Population (2022-12-31)
- • Total: 2,615
- • Density: 190/km^{2} (480/sq mi)
- Time zone: UTC+01:00 (CET)
- • Summer (DST): UTC+02:00 (CEST)
- Postal codes: 74930
- Dialling codes: 07266
- Vehicle registration: HN
- Website: www.ittlingen.de

= Ittlingen =

German municipality

Ittlingen (/de/) is a town in the district of Heilbronn in Baden-Württemberg, Germany.

==History==
From 1355, Ittlingen was a possession of the Lordship of Gemmingen.
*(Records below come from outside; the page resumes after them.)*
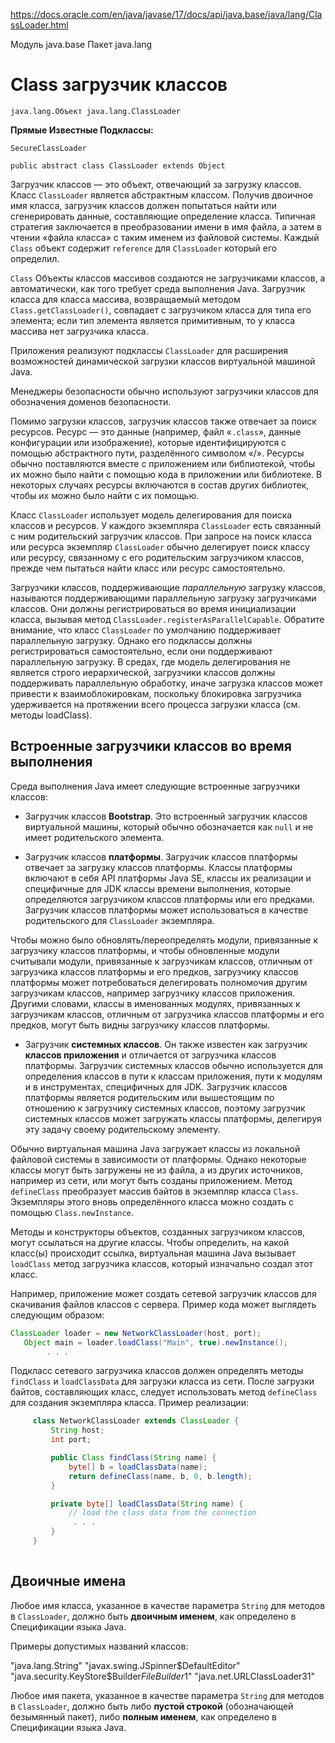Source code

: https://docs.oracle.com/en/java/javase/17/docs/api/java.base/java/lang/ClassLoader.html

Модуль java.base
Пакет java.lang

# Class загрузчик классов

`java.lang.Объект
    java.lang.ClassLoader`

**Прямые Известные Подклассы:**

`SecureClassLoader`

`public abstract class ClassLoader extends Object`

Загрузчик классов — это объект, отвечающий за загрузку классов. 
Класс `ClassLoader` является абстрактным классом. 
Получив двоичное имя класса, загрузчик классов должен попытаться найти или сгенерировать данные, составляющие определение класса. 
Типичная стратегия заключается в преобразовании имени в имя файла, а затем в чтении «файла класса» с таким именем из файловой системы.
Каждый `Class` объект содержит `reference` для `ClassLoader` который его определил.

`Class` Объекты классов массивов создаются не загрузчиками классов, а автоматически, как того требует среда выполнения Java. 
Загрузчик класса для класса массива, возвращаемый методом` Class.getClassLoader()`, совпадает с загрузчиком класса для типа его элемента; если тип элемента является примитивным, то у класса массива нет загрузчика класса.

Приложения реализуют подклассы `ClassLoader` для расширения возможностей динамической загрузки классов виртуальной машиной Java.

Менеджеры безопасности обычно используют загрузчики классов для обозначения доменов безопасности.

Помимо загрузки классов, загрузчик классов также отвечает за поиск ресурсов. 
Ресурс — это данные (например, файл «`.class`», данные конфигурации или изображение), которые идентифицируются с помощью абстрактного пути, разделённого символом «/». 
Ресурсы обычно поставляются вместе с приложением или библиотекой, чтобы их можно было найти с помощью кода в приложении или библиотеке. 
В некоторых случаях ресурсы включаются в состав других библиотек, чтобы их можно было найти с их помощью.

Класс `ClassLoader` использует модель делегирования для поиска классов и ресурсов. 
У каждого экземпляра `ClassLoader` есть связанный с ним родительский загрузчик классов. 
При запросе на поиск класса или ресурса экземпляр `ClassLoader` обычно делегирует поиск классу или ресурсу, связанному с его родительским загрузчиком классов, прежде чем пытаться найти класс или ресурс самостоятельно.

Загрузчики классов, поддерживающие _параллельную_ загрузку классов, называются поддерживающими параллельную загрузку загрузчиками классов. 
Они должны регистрироваться во время инициализации класса, вызывая метод `ClassLoader.registerAsParallelCapable`. 
Обратите внимание, что класс `ClassLoader` по умолчанию поддерживает параллельную загрузку. 
Однако его подклассы должны регистрироваться самостоятельно, если они поддерживают параллельную загрузку. 
В средах, где модель делегирования не является строго иерархической, загрузчики классов должны поддерживать параллельную обработку, иначе загрузка классов может привести к взаимоблокировкам, поскольку блокировка загрузчика удерживается на протяжении всего процесса загрузки класса (см. методы loadClass).

## Встроенные загрузчики классов во время выполнения

Среда выполнения Java имеет следующие встроенные загрузчики классов:

+ Загрузчик классов **Bootstrap**. 
Это встроенный загрузчик классов виртуальной машины, который обычно обозначается как `null` и не имеет родительского элемента.

+ Загрузчик классов **платформы**. 
Загрузчик классов платформы отвечает за загрузку классов платформы. 
Классы платформы включают в себя API платформы Java SE, классы их реализации и специфичные для JDK классы времени выполнения, которые определяются загрузчиком классов платформы или его предками. 
Загрузчик классов платформы может использоваться в качестве родительского для `ClassLoader` экземпляра.

Чтобы можно было обновлять/переопределять модули, привязанные к загрузчику классов платформы, и чтобы обновленные модули считывали модули, привязанные к загрузчикам классов, отличным от загрузчика классов платформы и его предков, загрузчику классов платформы может потребоваться делегировать полномочия другим загрузчикам классов, например загрузчику классов приложения. 
Другими словами, классы в именованных модулях, привязанных к загрузчикам классов, отличным от загрузчика классов платформы и его предков, могут быть видны загрузчику классов платформы.

+ Загрузчик **системных классов**. 
Он также известен как загрузчик **классов приложения** и отличается от загрузчика классов платформы. 
Загрузчик системных классов обычно используется для определения классов в пути к классам приложения, пути к модулям и в инструментах, специфичных для JDK. 
Загрузчик классов платформы является родительским или вышестоящим по отношению к загрузчику системных классов, поэтому загрузчик системных классов может загружать классы платформы, делегируя эту задачу своему родительскому элементу.

Обычно виртуальная машина Java загружает классы из локальной файловой системы в зависимости от платформы. 
Однако некоторые классы могут быть загружены не из файла, а из других источников, например из сети, или могут быть созданы приложением. 
Метод `defineClass` преобразует массив байтов в экземпляр класса `Class`. 
Экземпляры этого вновь определённого класса можно создать с помощью `Class.newInstance`.

Методы и конструкторы объектов, созданных загрузчиком классов, могут ссылаться на другие классы. 
Чтобы определить, на какой класс(ы) происходит ссылка, виртуальная машина Java вызывает `loadClass` метод загрузчика классов, который изначально создал этот класс.

Например, приложение может создать сетевой загрузчик классов для скачивания файлов классов с сервера. Пример кода может выглядеть следующим образом:

```java
ClassLoader loader = new NetworkClassLoader(host, port);
   Object main = loader.loadClass("Main", true).newInstance();
        . . .
```
Подкласс сетевого загрузчика классов должен определять методы `findClass` и `loadClassData` для загрузки класса из сети. 
После загрузки байтов, составляющих класс, следует использовать метод `defineClass` для создания экземпляра класса. Пример реализации:

```java
     class NetworkClassLoader extends ClassLoader {
         String host;
         int port;

         public Class findClass(String name) {
             byte[] b = loadClassData(name);
             return defineClass(name, b, 0, b.length);
         }

         private byte[] loadClassData(String name) {
             // load the class data from the connection
              . . .
         }
     }
 
```

## Двоичные имена

Любое имя класса, указанное в качестве параметра `String` для методов в `ClassLoader`, должно быть **двоичным именем**, как определено в Спецификации языка Java.

Примеры допустимых названий классов:

 "java.lang.String"
 "javax.swing.JSpinner$DefaultEditor"
 "java.security.KeyStore$Builder$FileBuilder$1"
 "java.net.URLClassLoader$3$1"
 
Любое имя пакета, указанное в качестве параметра `String` для методов в `ClassLoader`, должно быть либо **пустой строкой** (обозначающей безымянный пакет), либо **полным именем**, как определено в Спецификации языка Java.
Their rule ended in 1806, when the Gemmingens' properties were mediatized to the Grand Duchy of Baden. Ittlingen was assigned on 22 June 1807 to Oberamt Gochsheim, the only such district in Baden. On 24 July 1813, Ittlingen was assigned to the district of Eppingen. Following the abolition of that district on 1 April 1924, the town was assigned to the district of Sinsheim, which was reorganized on 25 June 1939 as Landkreis Sinsheim. Ittlingen expanded after World War II to its west. On 31 December 1972, Sinsheim's district was dissolved and Ittlingen was placed under the jurisdiction of Heilbronn.

==Geography==
The municipality (Gemeinde) of Ittlingen covers 14.11 km2 of the district of Heilbronn, in German state of Baden-Württemberg. Ittlingen lies along the northwest edge of Heilbronn's district, on its border with the Rhine-Neckar district to the north. The municipal area is physically located in the Kraichgau, specifically in the valley of the river Elsenz, which flows through the municipality from south to north. Elevation above sea level in the municipal area ranges from a high of 257 m Normalnull (NN) on the Lochberg, to the west, to a low of 170 m NN at the municipal border with Sinsheim.

==Coat of arms==
Ittlingen's municipal coat of arms displays a field of blue crossed by two yellow bars. At the center of the blazon is another, with a yellow plowshare upon a field of red. This pattern was created by the Karlsruhe General State Archives in 1910 by taking the arms of the House of Gemmingen and placing the plowshare blazon at its center to distinguish it. This pattern was accepted and a municipal flag issued by the Heilbronn district office on 1 October 1980.